All Products
Search
Document Center

Dataphin:Configure FTP Input Widget

Last Updated:Mar 05, 2025

The FTP input widget facilitates the transfer of data from an FTP server to the storage system associated with the big data platform, enabling data integration and further processing. This topic describes the steps to configure the FTP input widget.

Prerequisites

  • You have successfully created an FTP data source. For more information, see Create FTP Data Source.

  • To configure the FTP input widget properties, the account must have read-through permission for the data source. If you lack the necessary permissions, you must obtain them from the data source.
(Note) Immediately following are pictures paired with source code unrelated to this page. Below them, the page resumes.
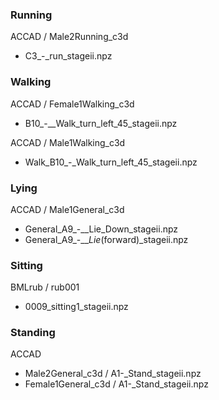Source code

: ### Running
ACCAD / Male2Running_c3d
- C3_-_run_stageii.npz


### Walking
ACCAD / Female1Walking_c3d
- B10_-__Walk_turn_left_45_stageii.npz

ACCAD / Male1Walking_c3d
- Walk_B10_-_Walk_turn_left_45_stageii.npz

### Lying
ACCAD / Male1General_c3d
- General_A9_-__Lie_Down_stageii.npz
- General_A9_-___Lie_(forward)_stageii.npz

### Sitting
BMLrub / rub001
- 0009_sitting1_stageii.npz

### Standing
ACCAD 
- Male2General_c3d / A1-_Stand_stageii.npz
- Female1General_c3d / A1-_Stand_stageii.npz 

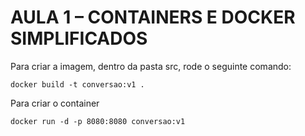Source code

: # AULA 1 – CONTAINERS E DOCKER SIMPLIFICADOS

Para criar a imagem, dentro da pasta src, rode o seguinte comando:

`docker build -t conversao:v1 .`

Para criar o container

`docker run -d -p 8080:8080 conversao:v1`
For more information, see Request, Renew, and Return Data Source Permissions.

Procedure

  1. On the Dataphin home page, navigate to the top menu bar and select Development > Data Integration.

  2. At the top of the integration page, select Project (Dev-Prod mode requires selecting the environment).

  3. In the left-side navigation pane, click Batch Pipeline, and in the Batch Pipeline list, click the Offline Pipeline you want to develop to access its configuration page.

  4. Click the Component Library in the upper right corner to open the Component Library panel.

  5. In the Component Library panel's left-side navigation pane, select Input. Locate the FTP component in the input widget list on the right and drag it onto the canvas.

  6. Click the image icon on the FTP input widget card to open the FTP Input Configuration dialog box.

  7. In the FTP Input Configuration dialog box, set the necessary parameters.

    The FTP input widget supports File Types including Text, CSV,CSV, Xls, and . Different file types require different configurations, as detailed below:

    Text and CSV Parameter Configuration Instructions

    Parameter

    Description

    Basic Configuration

    Step Name

    Fill in the name according to the current widget's usage scenario. The naming convention is as follows:

    • Can only contain Chinese characters, letters, underscores (_), and numbers.

    • Cannot exceed 64 characters.

    Datasource

    Select the data source. Choose a data source configured in the Dataphin system, and the data source must meet the following two conditions:

    • The data source type is FTP Data Source, SFTP Data Source, or FTPS Data Source.

    • The account executing Attribute Configuration has read-through permission for the data source. If you do not have permission, you need to request data source permission. For more information, see Request, Renew, and Return Data Source Permissions.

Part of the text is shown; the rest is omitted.